One corner of Public Square that Thursday was a particularly stark example, when protesters from the nutty and fairly cult-like Revolutionary Communist Party stood facing both a phalanx of cops and a few hoarse counter-protesters. The discussion that ensued was both boring and hilariously circular. “America was never great!” from the RCP, followed by “Leave, then!” from the outraged counter-demonstrators, on and on for hours, a conga line of shouting and insults, until I got dizzy and hot walking around in circles and took my leave.

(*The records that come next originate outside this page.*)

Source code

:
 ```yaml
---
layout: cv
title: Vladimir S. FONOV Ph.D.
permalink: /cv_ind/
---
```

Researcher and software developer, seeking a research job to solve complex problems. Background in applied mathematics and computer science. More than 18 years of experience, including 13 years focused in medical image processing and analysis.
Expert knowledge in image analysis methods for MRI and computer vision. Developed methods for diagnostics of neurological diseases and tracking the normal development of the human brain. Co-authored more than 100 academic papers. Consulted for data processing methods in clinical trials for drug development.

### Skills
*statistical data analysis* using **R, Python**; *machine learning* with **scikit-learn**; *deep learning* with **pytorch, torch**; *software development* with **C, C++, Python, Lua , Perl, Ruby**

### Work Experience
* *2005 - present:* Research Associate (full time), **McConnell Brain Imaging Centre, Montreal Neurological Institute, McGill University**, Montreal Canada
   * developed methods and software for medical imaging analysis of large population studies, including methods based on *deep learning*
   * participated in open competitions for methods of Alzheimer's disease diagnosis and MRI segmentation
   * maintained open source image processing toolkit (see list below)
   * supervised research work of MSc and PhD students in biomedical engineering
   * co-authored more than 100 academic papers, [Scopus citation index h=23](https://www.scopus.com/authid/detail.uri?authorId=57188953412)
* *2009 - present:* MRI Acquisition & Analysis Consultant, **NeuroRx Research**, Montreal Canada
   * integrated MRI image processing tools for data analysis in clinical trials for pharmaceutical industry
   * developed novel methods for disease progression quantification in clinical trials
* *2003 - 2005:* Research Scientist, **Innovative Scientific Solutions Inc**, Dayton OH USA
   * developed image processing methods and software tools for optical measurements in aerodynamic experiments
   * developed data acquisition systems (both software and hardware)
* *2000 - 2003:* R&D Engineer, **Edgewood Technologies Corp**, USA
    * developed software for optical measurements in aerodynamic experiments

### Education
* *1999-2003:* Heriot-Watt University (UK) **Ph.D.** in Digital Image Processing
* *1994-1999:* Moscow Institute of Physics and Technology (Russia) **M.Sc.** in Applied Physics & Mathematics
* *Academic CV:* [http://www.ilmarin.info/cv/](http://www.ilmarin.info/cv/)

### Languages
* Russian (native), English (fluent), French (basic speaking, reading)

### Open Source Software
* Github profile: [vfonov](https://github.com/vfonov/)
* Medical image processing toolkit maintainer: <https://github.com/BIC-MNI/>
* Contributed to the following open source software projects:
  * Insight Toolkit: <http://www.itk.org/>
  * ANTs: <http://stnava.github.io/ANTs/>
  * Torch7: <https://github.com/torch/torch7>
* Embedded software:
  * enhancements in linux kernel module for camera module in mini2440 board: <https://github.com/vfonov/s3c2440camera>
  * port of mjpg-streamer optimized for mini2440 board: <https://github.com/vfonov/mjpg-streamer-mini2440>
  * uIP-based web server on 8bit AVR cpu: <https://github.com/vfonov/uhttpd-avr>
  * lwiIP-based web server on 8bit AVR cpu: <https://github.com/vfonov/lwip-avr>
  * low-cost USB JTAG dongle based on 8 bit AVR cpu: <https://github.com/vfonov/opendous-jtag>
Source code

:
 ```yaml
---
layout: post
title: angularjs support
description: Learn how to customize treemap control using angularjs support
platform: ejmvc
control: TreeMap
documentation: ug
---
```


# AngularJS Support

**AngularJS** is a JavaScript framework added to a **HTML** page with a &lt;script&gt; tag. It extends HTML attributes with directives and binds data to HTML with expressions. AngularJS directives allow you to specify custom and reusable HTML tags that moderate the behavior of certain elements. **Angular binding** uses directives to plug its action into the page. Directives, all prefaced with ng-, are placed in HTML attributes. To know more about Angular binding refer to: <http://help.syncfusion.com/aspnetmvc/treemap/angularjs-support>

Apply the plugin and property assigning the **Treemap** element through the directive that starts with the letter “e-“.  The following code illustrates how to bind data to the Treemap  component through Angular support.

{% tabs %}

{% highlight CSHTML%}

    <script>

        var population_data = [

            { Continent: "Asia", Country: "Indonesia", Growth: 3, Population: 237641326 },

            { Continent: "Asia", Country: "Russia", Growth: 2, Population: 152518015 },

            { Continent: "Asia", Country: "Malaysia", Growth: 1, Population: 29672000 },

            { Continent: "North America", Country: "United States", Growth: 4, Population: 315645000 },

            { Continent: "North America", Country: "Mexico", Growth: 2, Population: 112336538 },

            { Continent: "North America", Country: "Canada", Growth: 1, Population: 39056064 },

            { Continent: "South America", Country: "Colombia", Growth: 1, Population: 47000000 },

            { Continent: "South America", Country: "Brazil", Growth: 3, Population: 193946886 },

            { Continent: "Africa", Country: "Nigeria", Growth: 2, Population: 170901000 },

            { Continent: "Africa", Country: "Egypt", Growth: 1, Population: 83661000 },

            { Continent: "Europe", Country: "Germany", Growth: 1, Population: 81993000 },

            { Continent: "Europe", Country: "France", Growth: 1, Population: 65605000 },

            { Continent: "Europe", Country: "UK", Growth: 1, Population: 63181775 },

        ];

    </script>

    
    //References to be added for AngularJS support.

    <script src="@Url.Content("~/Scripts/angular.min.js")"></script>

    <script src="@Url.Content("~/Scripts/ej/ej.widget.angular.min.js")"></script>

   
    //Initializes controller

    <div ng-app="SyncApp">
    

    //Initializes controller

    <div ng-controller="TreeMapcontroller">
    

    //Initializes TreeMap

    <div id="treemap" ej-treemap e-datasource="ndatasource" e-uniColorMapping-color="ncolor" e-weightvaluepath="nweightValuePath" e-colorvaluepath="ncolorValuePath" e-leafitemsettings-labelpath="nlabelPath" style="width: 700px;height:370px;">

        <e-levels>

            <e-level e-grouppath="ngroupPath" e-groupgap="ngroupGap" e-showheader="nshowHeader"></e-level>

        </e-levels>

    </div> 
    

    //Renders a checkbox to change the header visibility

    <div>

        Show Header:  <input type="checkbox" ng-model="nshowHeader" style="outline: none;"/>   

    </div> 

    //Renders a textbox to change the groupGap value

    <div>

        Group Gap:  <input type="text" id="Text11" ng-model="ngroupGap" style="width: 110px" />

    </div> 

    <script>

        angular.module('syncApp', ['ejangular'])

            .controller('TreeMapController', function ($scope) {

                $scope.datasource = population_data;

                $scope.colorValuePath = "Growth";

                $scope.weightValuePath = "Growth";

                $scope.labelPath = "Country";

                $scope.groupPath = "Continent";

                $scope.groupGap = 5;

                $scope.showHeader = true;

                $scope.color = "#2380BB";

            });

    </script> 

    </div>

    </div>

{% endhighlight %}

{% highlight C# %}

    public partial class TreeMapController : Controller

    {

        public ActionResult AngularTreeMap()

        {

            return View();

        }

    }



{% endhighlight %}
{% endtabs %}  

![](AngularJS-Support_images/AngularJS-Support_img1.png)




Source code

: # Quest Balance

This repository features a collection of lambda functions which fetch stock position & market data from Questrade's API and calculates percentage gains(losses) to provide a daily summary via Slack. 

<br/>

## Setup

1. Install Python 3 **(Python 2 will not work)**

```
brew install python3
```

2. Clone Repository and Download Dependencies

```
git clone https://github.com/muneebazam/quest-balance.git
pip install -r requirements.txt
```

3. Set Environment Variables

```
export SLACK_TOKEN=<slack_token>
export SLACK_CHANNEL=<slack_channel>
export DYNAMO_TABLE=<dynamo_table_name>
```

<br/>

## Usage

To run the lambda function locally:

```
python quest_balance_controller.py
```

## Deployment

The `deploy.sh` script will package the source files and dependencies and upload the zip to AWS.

But as the RCP and the cops and reporters chased each other around the square, democracy went on as usual. People expressed their views. Other people expressed their counter-views (usually that the original person was a fucking idiot). Observers from Amnesty International and the National Lawyers Guild patrolled in bright yellow and green shirts and hats. A heavily pregnant TV reporter in stacked wedge heels stood doing a live shot next a pack of leathery, jovial Bikers for Trump. A beaming older woman in a floral dress walked two tiny dogs feet from where the RCP and their counter protesters screamed at each other about the Iraq War. A woman in a walker rested on it, watching the double line of police officers shifting on their heels. One of the dozens of church groups who descended on the RNC paraded through, handing out icy water bottles with a logo that read “Elect Jesus.” Third-party candidate and friend of Jezebel Vermin Supreme strolled by, wearing his customary boot on his head and a pale pink fake ass hanging from his pants. He lightly teased a guy in an InfoWars t-shirt.
“I’m sorry I beat up Alex Jones!” he declared, referencing a very light scuffle the InfoWars founder had with some of the communists. “I didn’t mean to hit him so hard.” The InfoWars guy smiled uneasily. Everyone disagreed, and judged each other, and a few people were even filled with hate. We all went home whole, though. The twilight of fear descending on Trump’s version America wasn’t visible, even as the sun set in Cleveland.
If they’re smart, the Democrats will use their own convention week in Philadelphia to emphasize that they’re not afraid, that the America they live in is stronger and richer because of its diversity, not in spite of it. But it’s just as likely that there, too, fear will be a driving force—fear of Donald Trump, who is, it’s become clear, much more worthy of our dread.